Dieser Zugriff besteht für Gemeinden, wenn es sich um gemeindliche Grundstücke handelt, also Grundstücke, die sich im Eigentum der Gemeinden befinden.

So besteht theoretisch die Möglichkeit für die Gemeinde, einen in einem reinen Wohngebiet sich befindenden Sportplatz oder Spielplatz zu räumen und dort Asylunterkünfte zu genehmigen, wobei sich daraus auch Beeinträchtigungen auf die Wohnnachbarschaft ergeben können.

Dieser Zugriff besteht für Gemeinden (aber) auch, wenn sie einzelne Grundstücke oder Bestandsimmobilen, etwa in einem Gewerbegebiet, anmieten. Auch dieses könnte nicht unerhebliche Auswirkungen auf die gewerbliche Nachbarschaft entfalten.

Denkbar ist, dass die Regelung gegebenenfalls eine nicht mehr hinnehmbare Einschränkung des Grundrechtes der Bürger auf Eigentum nach Artikel 14 Grundgesetz darstellen könnte, wenn die Auswirkungen sich derartig gravierend darstellten, dass sie einer Enteignung gleichkämen.

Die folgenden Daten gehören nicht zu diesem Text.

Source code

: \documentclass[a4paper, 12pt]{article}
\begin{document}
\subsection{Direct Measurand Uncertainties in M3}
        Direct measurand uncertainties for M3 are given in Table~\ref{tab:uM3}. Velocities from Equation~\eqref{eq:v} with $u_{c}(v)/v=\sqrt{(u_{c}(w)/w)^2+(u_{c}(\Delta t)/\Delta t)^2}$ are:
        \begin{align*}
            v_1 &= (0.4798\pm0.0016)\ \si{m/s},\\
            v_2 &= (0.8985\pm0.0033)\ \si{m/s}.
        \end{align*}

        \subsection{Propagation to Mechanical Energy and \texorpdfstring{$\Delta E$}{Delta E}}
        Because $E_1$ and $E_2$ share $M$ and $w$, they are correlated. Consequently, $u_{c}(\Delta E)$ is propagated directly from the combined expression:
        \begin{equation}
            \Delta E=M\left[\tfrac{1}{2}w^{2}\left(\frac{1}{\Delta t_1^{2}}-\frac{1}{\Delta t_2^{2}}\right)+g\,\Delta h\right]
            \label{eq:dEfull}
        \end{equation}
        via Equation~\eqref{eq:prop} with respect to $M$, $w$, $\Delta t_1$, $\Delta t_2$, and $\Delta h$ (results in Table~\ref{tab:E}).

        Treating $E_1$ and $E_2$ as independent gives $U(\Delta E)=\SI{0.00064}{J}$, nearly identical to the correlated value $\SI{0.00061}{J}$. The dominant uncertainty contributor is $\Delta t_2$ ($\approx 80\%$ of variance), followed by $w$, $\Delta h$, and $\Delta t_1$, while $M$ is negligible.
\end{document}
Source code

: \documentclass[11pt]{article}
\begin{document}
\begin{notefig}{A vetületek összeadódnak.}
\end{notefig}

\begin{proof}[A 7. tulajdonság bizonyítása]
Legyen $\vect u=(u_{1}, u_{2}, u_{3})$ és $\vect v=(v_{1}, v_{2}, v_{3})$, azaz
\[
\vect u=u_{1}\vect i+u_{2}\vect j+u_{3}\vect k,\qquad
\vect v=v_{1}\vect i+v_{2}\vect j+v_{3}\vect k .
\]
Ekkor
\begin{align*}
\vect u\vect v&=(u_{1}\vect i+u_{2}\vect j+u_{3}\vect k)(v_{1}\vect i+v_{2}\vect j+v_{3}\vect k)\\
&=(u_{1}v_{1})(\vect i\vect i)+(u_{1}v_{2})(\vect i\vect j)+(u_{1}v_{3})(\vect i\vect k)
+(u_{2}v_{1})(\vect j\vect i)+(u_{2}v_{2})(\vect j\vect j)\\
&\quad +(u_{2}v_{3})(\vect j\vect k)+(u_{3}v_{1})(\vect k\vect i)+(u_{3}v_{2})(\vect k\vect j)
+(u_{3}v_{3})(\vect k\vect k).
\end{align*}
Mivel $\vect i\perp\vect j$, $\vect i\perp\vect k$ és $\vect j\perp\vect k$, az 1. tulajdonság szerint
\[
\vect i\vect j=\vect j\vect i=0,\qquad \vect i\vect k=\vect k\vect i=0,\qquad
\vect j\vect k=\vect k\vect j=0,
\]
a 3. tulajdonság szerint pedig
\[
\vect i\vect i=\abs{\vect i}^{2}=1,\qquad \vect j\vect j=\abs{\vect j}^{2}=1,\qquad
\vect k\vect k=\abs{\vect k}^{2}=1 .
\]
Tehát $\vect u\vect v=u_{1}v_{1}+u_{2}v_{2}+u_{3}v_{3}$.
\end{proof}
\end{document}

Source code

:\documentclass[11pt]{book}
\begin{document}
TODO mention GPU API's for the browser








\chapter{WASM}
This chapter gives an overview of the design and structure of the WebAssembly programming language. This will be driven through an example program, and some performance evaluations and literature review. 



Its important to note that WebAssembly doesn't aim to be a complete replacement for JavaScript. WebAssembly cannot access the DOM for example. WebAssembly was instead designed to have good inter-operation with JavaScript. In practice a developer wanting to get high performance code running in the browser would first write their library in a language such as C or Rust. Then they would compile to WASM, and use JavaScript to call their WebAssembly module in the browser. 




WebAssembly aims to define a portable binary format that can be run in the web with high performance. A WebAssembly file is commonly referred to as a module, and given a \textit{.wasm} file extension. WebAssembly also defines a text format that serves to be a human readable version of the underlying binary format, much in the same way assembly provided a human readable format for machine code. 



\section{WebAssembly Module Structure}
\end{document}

Auch aus anderen Erwägungen heraus besteht die Möglichkeit, die Regelungen als Eigentumsbeeinträchtigung zu bewerten, etwa, weil der Wert eines nachbarschaftlichen Grundstückes rapide sinkt.

Abgewogen werden dann jedoch die denkbaren Beeinträchtigungen der Bürger gegen den Zwang der Gemeinden die Asylsuchenden unterzubringen.

In diese Abwägung einzubeziehen ist auch die zeitliche Befristung der Regelung, die dazu führt, dass die mögliche Belastung der Bürger in absehbarer Zeit endet.

Eine gerichtliche Überprüfung der Regelungen wird aus diesem Grunde aller Voraussicht nur bedingt erfolgreich erfolgen können.

Für Eilmaßnahmen, wie den Erlass einer einstweiligen Anordnung gegen die Gemeinden oder Kreise als Bauordnungsbehörden, besteht absehbar kein Grund. Vielmehr spricht vieles dafür, dass die Gerichte allein wegen des Unterbringungsdruckes der Gemeinden ein überwiegendes Interesse der öffentlichen Hand bejahen werden.

Eine Verfassungsbeschwerde beim Bundesverfassungsgericht ist nur möglich, nachdem der Rechtsweg voll ausgeschöpft worden ist. So muss der Betroffene gegen die Baugenehmigung zunächst vor den Verwaltungsgerichten klagen, gegebenenfalls über das Oberverwaltungsgericht bis zum Bundesverwaltungsgericht, um den gesamten Rechtsweg auszuschöpfen.

Wenn der Betroffene dann Verfassungsbeschwerde erheben kann, dürfte die Regelung wegen ihrer zeitlichen Befristung bereits ausgelaufen sein.